_Exercise objective:_ Going through the data below, please show each line containing the string "Feature".
::::::
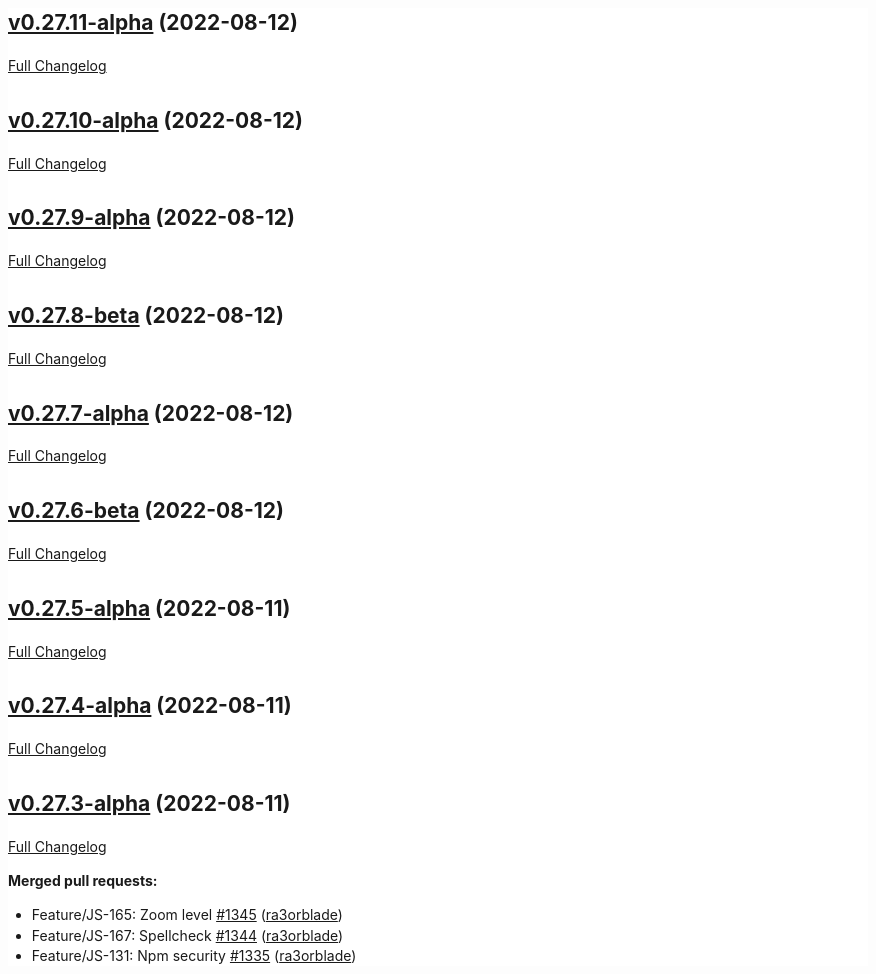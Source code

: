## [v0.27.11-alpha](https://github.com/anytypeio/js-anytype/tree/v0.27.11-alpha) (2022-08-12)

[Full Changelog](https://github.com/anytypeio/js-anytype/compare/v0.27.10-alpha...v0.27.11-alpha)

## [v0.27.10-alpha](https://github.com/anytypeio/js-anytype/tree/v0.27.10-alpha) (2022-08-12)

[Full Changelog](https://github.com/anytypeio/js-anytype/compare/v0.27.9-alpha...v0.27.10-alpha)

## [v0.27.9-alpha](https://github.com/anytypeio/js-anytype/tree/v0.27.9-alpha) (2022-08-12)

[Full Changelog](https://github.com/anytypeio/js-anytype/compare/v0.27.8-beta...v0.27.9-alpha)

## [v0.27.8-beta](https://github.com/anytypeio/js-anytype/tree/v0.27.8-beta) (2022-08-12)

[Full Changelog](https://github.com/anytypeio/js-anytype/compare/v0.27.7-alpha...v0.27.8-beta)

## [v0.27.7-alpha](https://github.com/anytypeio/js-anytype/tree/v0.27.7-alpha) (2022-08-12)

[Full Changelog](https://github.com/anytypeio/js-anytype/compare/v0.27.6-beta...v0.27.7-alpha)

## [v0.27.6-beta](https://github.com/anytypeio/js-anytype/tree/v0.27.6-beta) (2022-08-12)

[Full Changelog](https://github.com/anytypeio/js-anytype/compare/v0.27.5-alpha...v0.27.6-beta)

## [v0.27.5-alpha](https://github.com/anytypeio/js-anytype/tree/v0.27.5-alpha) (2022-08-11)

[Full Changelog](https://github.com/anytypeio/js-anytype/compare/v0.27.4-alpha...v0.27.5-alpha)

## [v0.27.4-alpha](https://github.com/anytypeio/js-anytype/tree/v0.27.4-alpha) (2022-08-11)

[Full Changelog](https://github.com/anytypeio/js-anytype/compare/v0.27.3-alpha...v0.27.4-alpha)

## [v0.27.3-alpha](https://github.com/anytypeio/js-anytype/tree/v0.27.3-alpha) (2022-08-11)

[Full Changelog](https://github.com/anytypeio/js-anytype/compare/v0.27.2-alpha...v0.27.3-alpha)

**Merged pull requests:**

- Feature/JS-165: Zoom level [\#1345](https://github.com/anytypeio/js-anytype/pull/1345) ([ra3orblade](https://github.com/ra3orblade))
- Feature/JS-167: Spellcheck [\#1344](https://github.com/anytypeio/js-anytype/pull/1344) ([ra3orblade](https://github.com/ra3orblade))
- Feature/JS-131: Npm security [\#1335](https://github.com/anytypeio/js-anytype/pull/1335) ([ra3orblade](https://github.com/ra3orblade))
::::::
_Written solution:_
- Feature/JS-165: Zoom level [\#1345](https://github.com/anytypeio/js-anytype/pull/1345) ([ra3orblade](https://github.com/ra3orblade))
- Feature/JS-167: Spellcheck [\#1344](https://github.com/anytypeio/js-anytype/pull/1344) ([ra3orblade](https://github.com/ra3orblade))
- Feature/JS-131: Npm security [\#1335](https://github.com/anytypeio/js-anytype/pull/1335) ([ra3orblade](https://github.com/ra3orblade))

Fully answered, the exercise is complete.